Я хотела спросить Толика, что с дедушкой и с Любаней, может, даже спросить, как дедушку зовут, но не решилась, взглянув на его лицо. Толик шел, сжав зубы, глаза его казались светлее чем на самом деле, от того, как сильно сужены были зрачки. Толик казался не то мертвецки пьяным, не то сумасшедшим.
Я шла рядом с ним молча, хотя понимала, что, может, мне и не стоит с ним идти. Может, стоит свернуть в какой-нибудь класс, или остаться на лестнице.
Он бы меня не остановил.
В холле сидели Любаня и дедушка, ждали нас.
— Ща, — сказал Толик хрипло. — Нам кое-куда надо по делам быстро. И поедем домой. Оукей? Подождите. Диваны же удобные вроде? Да, нормальные диваны. И нечего жаловаться!
Я поглядела на Толика, глаза у него горели. Нужно ли было отпустить его одного? Я не знаю. Вполне возможно, что и нет. Пятно на кармане росло и ширилось.
Я подбежала к Любане, сунула ей в руки куклу.
— Это тебе.
Любаня ничего не ответила, она послушно взяла куклу, а смотрела только на Толика. Он ее испугал.
Дедушка собирался что-то сказать, поднял даже слабую руку (ему явно хотелось побыстрее покинуть детский дом вместе с внучкой), но Толик покачал головой.
— Ждите.
— Ты в поряде, Толич? — спросил его Митька, на что Толик только кивнул.
Мы выскочили на улицу, я захватала ртом воздух, как после долгого забега, а Толик озирался, ища то, непонятно, что. Выглядел он совсем уж диким. Я нагнала его, уцепилась за его здоровую руку.
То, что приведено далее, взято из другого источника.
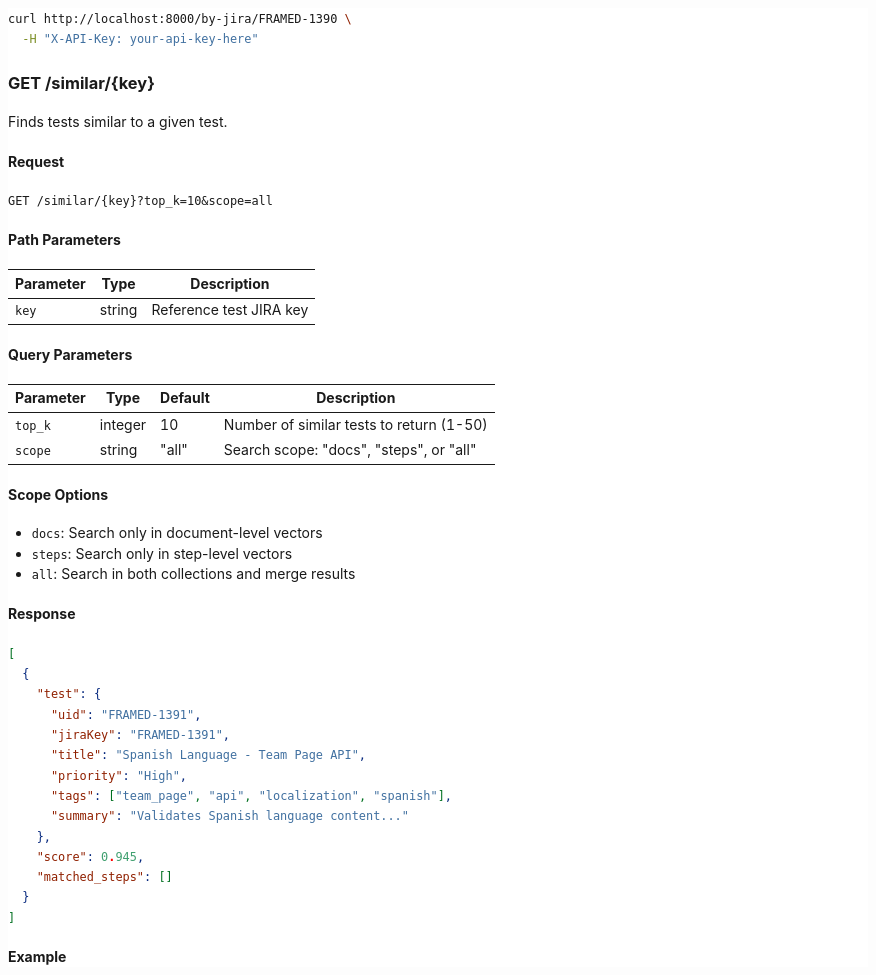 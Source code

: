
 ```bash
curl http://localhost:8000/by-jira/FRAMED-1390 \
  -H "X-API-Key: your-api-key-here"
```

### GET /similar/{key}

Finds tests similar to a given test.

#### Request

```http
GET /similar/{key}?top_k=10&scope=all
```

#### Path Parameters

| Parameter | Type | Description |
|-----------|------|-------------|
| `key` | string | Reference test JIRA key |

#### Query Parameters

| Parameter | Type | Default | Description |
|-----------|------|---------|-------------|
| `top_k` | integer | 10 | Number of similar tests to return (1-50) |
| `scope` | string | "all" | Search scope: "docs", "steps", or "all" |

#### Scope Options

- `docs`: Search only in document-level vectors
- `steps`: Search only in step-level vectors
- `all`: Search in both collections and merge results

#### Response

```json
[
  {
    "test": {
      "uid": "FRAMED-1391",
      "jiraKey": "FRAMED-1391",
      "title": "Spanish Language - Team Page API",
      "priority": "High",
      "tags": ["team_page", "api", "localization", "spanish"],
      "summary": "Validates Spanish language content..."
    },
    "score": 0.945,
    "matched_steps": []
  }
]
```

#### Example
— Толя, давай возьмем машину! Ты сможешь вести одной рукой? Я могу попробовать! Правда, я этого никогда не делала, но вряд ли мы с первого же раза попадем в аварию, да?
Я говорила, потому что боялась замолчать. Толик казался мне кем-то другим, незнакомым и жутким человеком.
Читала я как-то у Стивена Кинга роман "Безнадега". И там была, при всей кровавости произведения, единственная фраза, поразившая меня.
"Оно постучало пальцами Эллен Карвер по ключицам Эллен Карвер". Может быть, цитату я воспроизвожу не слишком верно, но смысл примерно такой.
Вот это показалось мне действительно страшным, ощущение, что какое-то другое существо может занять тело того, кого ты так любил, кто был тебе так хорошо знаком.
Он говорил голосом Толика, по-толиковски раздраженно вскидывал голову, походка была самая что ни на есть его.
Просто он был не совсем Толиком.
— Друг у меня один, — сказал мне этот человек. — Ну, как друг. Знакомый, скорее, такой, дальний, наверное. Не друг, нет. Васька Автоматчик звали. Такой человек сердечный, просто закачаешься. Очень всегда с ним приятно было. Сколько народу при этом положил — тьма тьмущая. Вот так вот бывает.
— Толя, тебе больно, ты теряешь кровь, нам надо взять машину!
Но мы уходили все дальше и, главное, совершенно непонятно было, куда. Я корила себя за слабость, стоило настоять на своем, отвести его прямо к машине, но я лишь покорно плелась за ним.